Se gli americani avessero voluto, l’Afghanistan non sarebbe finito in mano ai talebani. Tuttavia l’accordo messo nero su bianco a Doha dagli emissari di Donald Trump e dai capi talebani era un atto obbligato, dal momento che dopo vent’anni di guerra Usa e alleati si erano sostanzialmente impantanati, senza riuscire ad andare oltre i confini delle principali città. Una guerra che era già costata molto, non solo in termini di vite umane: a pagare i quasi 2 trilioni di dollari erano i contribuenti, mentre a guadagnare era stata solamente la florida industria statunitense degli armamenti.
Tutto ruota quindi attorno al documento di Doha di cui ancora si sa pochissimo, segno di un cedimento che ancora ci si ostina a non far passare per sconfitta, tradottosi con le terribili scene degli afgani che si aggrappano alle ruote degli aerei pur di riuscire a scappare. Che gli americani avessero girato le spalle al governo fantoccio di Kabul e riempito gli afgani di pie illusioni era cosa appurata già nel 2020, dal momento che le trattative in Qatar vedevano escluso chi ufficialmente governava l’Afghanistan, ma un altro aspetto problematico, forse sottovalutato, è con chi si erano svolte le trattative.

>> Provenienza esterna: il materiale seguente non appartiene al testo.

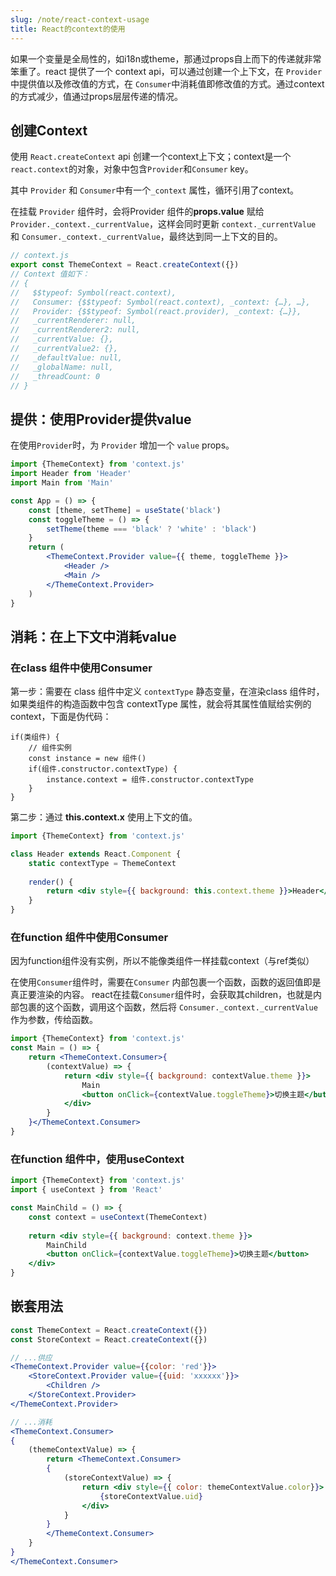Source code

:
 ```yaml
---
slug: /note/react-context-usage
title: React的context的使用
---
```

如果一个变量是全局性的，如i18n或theme，那通过props自上而下的传递就非常笨重了。react 提供了一个  context api，可以通过创建一个上下文，在 `Provider` 中提供值以及修改值的方式，在 `Consumer`中消耗值即修改值的方式。通过context的方式减少，值通过props层层传递的情况。

## 创建Context
使用 `React.createContext` api 创建一个context上下文；context是一个`react.context`的对象，对象中包含`Provider`和`Consumer` key。

其中 `Provider` 和 `Consumer`中有一个`_context` 属性，循环引用了context。

在挂载 `Provider` 组件时，会将Provider 组件的**props.value** 赋给 `Provider._context._currentValue`，这样会同时更新 `context._currentValue` 和  `Consumer._context._currentValue`，最终达到同一上下文的目的。

```jsx
// context.js
export const ThemeContext = React.createContext({})
// Context 值如下：
// {
//   $$typeof: Symbol(react.context),
//   Consumer: {$$typeof: Symbol(react.context), _context: {…}, …},
//   Provider: {$$typeof: Symbol(react.provider), _context: {…}},
//   _currentRenderer: null,
//   _currentRenderer2: null,
//   _currentValue: {},
//   _currentValue2: {},
//   _defaultValue: null,
//   _globalName: null,
//   _threadCount: 0
// }
```

## 提供：使用Provider提供value
在使用`Provider`时，为 `Provider` 增加一个 `value` props。
```jsx
import {ThemeContext} from 'context.js'
import Header from 'Header'
import Main from 'Main'

const App = () => {
	const [theme, setTheme] = useState('black')
	const toggleTheme = () => {
		setTheme(theme === 'black' ? 'white' : 'black')
	}
	return (
		<ThemeContext.Provider value={{ theme, toggleTheme }}>
			<Header />
			<Main />
		</ThemeContext.Provider>
	)
}
```

## 消耗：在上下文中消耗value
### 在class 组件中使用Consumer
第一步：需要在 class 组件中定义 `contextType` 静态变量，在渲染class 组件时，如果类组件的构造函数中包含 contextType 属性，就会将其属性值赋给实例的context，下面是伪代码：

```
if(类组件) {
	// 组件实例
	const instance = new 组件()
	if(组件.constructor.contextType) {
		instance.context = 组件.constructor.contextType
	}
}
```

第二步：通过 **this.context.x** 使用上下文的值。
```jsx
import {ThemeContext} from 'context.js'

class Header extends React.Component {
	static contextType = ThemeContext
	
	render() {
		return <div style={{ background: this.context.theme }}>Header</div>
	}
}
```

### 在function 组件中使用Consumer
因为function组件没有实例，所以不能像类组件一样挂载context（与ref类似）

在使用`Consumer`组件时，需要在`Consumer` 内部包裹一个函数，函数的返回值即是真正要渲染的内容。
react在挂载`Consumer`组件时，会获取其children，也就是内部包裹的这个函数，调用这个函数，然后将 `Consumer._context._currentValue`作为参数，传给函数。
```jsx
import {ThemeContext} from 'context.js'
const Main = () => {
	return <ThemeContext.Consumer>{
		(contextValue) => {
			return <div style={{ background: contextValue.theme }}>
				Main
				<button onClick={contextValue.toggleTheme}>切换主题</button>
			</div>
		}
	}</ThemeContext.Consumer>
}
```

### 在function 组件中，使用useContext
```jsx
import {ThemeContext} from 'context.js'
import { useContext } from 'React'

const MainChild = () => {
	const context = useContext(ThemeContext)
	
	return <div style={{ background: context.theme }}>
		MainChild
		<button onClick={contextValue.toggleTheme}>切换主题</button>
	</div>
}
```

## 嵌套用法
```jsx
const ThemeContext = React.createContext({})
const StoreContext = React.createContext({})

// ...供应
<ThemeContext.Provider value={{color: 'red'}}>
	<StoreContext.Provider value={{uid: 'xxxxxx'}}>
		<Children />
	</StoreContext.Provider>
</ThemeContext.Provider>

// ...消耗
<ThemeContext.Consumer>
{
	(themeContextValue) => {
		return <ThemeContext.Consumer>
		{
			(storeContextValue) => {
				return <div style={{ color: themeContextValue.color}}>
					{storeContextValue.uid}
				</div>	
			}
		}
		</ThemeContext.Consumer>
	}
}
</ThemeContext.Consumer>
```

Il leader dei combattenti, il mullah Abdul Ghani Baradar, non ha il pieno controllo dell’insieme talebano, dal momento che si tratta di un gruppo composito e spesso frammentato in sottogruppi autocefali, che non necessariamente rispondono a quanto stabilito nei colloqui con gli Usa.
Zabihullah Mujahid, portavoce dei talebani, ha affermato oggi in conferenza stampa che “ci assicureremo che l’Afghanistan non sia più un campo da guerra”, ed ha garantito che “abbiamo deciso di perdonare chi ha combattuto contro di noi, non vogliamo ne’ nemici esterni, ne’ nemici interni”.

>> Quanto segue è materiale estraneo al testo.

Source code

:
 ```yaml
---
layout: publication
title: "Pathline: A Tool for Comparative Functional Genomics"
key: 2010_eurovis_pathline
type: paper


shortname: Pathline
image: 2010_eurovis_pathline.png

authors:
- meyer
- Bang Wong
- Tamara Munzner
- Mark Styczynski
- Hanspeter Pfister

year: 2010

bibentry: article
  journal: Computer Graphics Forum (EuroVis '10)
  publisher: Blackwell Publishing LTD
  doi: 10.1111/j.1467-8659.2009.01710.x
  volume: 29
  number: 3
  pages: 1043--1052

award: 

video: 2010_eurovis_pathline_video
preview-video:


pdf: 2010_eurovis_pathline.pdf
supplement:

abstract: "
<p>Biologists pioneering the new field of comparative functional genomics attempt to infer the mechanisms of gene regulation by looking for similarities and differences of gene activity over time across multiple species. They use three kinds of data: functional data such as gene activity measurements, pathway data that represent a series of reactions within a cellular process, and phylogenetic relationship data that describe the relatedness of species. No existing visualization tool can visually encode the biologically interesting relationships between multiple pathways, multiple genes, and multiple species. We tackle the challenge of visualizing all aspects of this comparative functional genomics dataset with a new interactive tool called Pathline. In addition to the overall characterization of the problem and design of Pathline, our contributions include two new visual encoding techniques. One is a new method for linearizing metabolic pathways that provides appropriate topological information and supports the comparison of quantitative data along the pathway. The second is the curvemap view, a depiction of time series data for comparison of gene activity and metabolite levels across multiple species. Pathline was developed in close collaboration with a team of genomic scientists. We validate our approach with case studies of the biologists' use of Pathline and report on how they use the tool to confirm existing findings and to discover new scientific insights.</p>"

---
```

I talebani continuano quindi a dare rassicurazioni alla comunità internazionale, ad esempio affermando che, come concordato a Doha, non verrà dato in alcuna occasione supporto a gruppi terroristici come nel caso di al-Qaeda, ma anche in questo caso si tratta di una promessa da prendere con le pinze proprio per quei sottogruppi autocefali di cui poco si conosce.
E’ invece sibillina la garanzia data sullo status della donna: “le donne potranno lavorare e studiare anche all’università, ma sottostando alle regole della Sharia”, private quindi dell’autodeterminazione e poste sotto il volere del marito. Non sarà obbligatorio il burqa, in realtà vestito tradizionale locale, mentre lo sarà lo l’hijab, come già avviene in molti paesi islamici.
Un altro portavoce dei talebani, Suhail Shaheen, ha fatto sapere che verrà rispettata la proprietà privata, che vi sarà presto un’amnistia generale e che non vi saranno violenze, ma in molti sia dentro che fuori l’Afghanistan non si fidano e temono che siano solo promesse funzionali ad accreditare il nuovo regime presso la comunità internazionale.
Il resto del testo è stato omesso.